3. The National and Bartees Strange, “Mistaken For Strangers” (Live in Dillion, Colo. 8/10/22)

This month I traveled to Utah to meet up with Bartees Strange on a short tour through the western U.S. and Canada with The National. It was a fun and wonderfully strange experience. If you ever get the chance to visit Salt Lake City, do it. To quote myself: “When you’re downtown, you can’t take in the mountain vistas that ring the city without also seeing a monument to the Church Of Jesus Christ Of Latter Day Saints lurking in your peripheral vision. But I don’t want to reduce Salt Lake City to a series of Mormon cliches. There are other distinctive attributes. The High School Musical films were made here. There is a surprisingly vibrant Mexican restaurant scene. You can’t order a cheeseburger without someone putting some pastrami on it. Famously, if you get pizza delivered to your hotel room, you might get sick and subsequently be willed to iconic feats of sports excellence. There is no other city quite like it.”

A highlight of this tour was Bartees joining The National for “Mistaken For Strangers.” The video above was taken the day after the show I saw.

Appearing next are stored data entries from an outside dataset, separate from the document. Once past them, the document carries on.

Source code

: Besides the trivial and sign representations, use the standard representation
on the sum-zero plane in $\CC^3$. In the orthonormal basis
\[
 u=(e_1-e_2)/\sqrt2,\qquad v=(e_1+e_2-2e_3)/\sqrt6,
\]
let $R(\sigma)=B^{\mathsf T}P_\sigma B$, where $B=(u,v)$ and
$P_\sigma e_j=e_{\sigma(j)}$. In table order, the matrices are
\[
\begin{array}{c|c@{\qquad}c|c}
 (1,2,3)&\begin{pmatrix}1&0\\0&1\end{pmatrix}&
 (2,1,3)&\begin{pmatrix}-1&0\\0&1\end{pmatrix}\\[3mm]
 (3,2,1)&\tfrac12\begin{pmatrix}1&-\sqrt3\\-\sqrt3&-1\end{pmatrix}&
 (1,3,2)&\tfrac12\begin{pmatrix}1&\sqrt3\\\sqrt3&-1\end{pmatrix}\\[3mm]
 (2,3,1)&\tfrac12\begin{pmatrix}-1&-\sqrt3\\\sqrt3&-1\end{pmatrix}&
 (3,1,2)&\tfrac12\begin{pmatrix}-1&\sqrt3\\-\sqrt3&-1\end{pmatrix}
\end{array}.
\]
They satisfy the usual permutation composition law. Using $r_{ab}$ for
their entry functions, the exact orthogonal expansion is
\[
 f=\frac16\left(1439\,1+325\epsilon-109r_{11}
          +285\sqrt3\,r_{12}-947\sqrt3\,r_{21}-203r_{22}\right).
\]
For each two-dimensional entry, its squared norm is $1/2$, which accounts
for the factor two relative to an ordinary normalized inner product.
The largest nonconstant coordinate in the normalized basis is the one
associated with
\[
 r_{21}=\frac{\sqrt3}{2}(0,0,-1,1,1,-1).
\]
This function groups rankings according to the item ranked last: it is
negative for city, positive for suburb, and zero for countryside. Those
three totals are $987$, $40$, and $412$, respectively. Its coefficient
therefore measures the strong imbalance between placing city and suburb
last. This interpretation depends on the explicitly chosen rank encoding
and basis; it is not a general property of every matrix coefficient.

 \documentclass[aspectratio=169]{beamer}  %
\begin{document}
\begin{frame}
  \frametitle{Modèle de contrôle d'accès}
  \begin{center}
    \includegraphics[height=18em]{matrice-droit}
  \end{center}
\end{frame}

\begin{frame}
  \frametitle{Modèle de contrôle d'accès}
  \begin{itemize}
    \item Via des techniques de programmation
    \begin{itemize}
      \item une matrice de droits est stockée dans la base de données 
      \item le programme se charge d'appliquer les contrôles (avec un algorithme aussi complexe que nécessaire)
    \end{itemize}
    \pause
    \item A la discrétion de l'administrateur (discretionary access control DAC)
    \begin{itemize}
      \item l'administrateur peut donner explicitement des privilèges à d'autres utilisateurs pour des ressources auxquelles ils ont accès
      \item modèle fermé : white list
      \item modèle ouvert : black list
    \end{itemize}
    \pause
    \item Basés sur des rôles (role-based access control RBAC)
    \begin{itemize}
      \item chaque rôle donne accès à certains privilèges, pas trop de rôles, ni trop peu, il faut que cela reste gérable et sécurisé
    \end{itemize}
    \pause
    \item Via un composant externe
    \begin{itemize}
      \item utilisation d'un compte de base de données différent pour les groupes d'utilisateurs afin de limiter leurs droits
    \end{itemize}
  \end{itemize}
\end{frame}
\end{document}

4. 2nd Grade, “Strung Out On You”

This Philadelphia band will release one of my favorite albums of 2022, Easy Listening, in September. I’ll have more to say about that next month, but for now, let’s celebrate this deeply pleasurable slice of power-pop goodness released in advance of the record. Led by singer-songwriter and Beach Boys fanatic Peter Gill — who also plays in another very good band, Friendship, which dropped a very good record, Love Is Stranger, in July — 2nd Grade play very short and very catchy songs that draw on a well-curated set of indie-leaning pop-rock sources: Big Star, Guided By Voices, The Raspberries, Teenage Fanclub, Sloan. On “Strung Out On You,” Gill utilizes all of the best tricks for this kind of music — jangly guitars, handclaps, gooey vocals, and irresistible rhythmic bounce.

5. Kiwi Jr., Chopper

This prolific Canadian band — Chopper is their third album in three years — is typically compared to Pavement, because the singer sounds a little like Stephen Malkmus while affecting a slightly aloof and witty lyrical posture. (Which means that they’re also described as a northern Parquet Courts.). Being compared to great bands is a double-edged sword, of course, and given Kiwi Jr.’s rapidly growing body of work it seems unfair at this point. Produced by Wolf Parade’s Dan Boeckner, Chopper is their best and slickest record yet, tightening up their patented slacker rock with shiny New Wave accents. At its best, Kiwi Jr. sound like The Cars for the agitated TikTok generation. (Yes, I just compared them to another great band but I swear it’s appropriate.)

6. Eli Winter, Eli Winter

Every August needs at least one Americana-tinged instrumental guitar record, in which blissed-out finger-picking designed to soundtrack sunsets occasionally slip into storms of noise and feedback. This month, Eli Winter was that record for me. So many instrumental guitar albums feel more like collections of jams rather than a set of actual songs. But Winter knows how to balance exploratory solos with a sense of purpose and structure, and he builds this six-track self-titled album in such a way that the cumulative effect amounts to something greater than the attendant parts. It helps that he has precisely the supporting cast you would want on an album like this, including Ryley Walker, David Grubbs, and Yasmin Williams.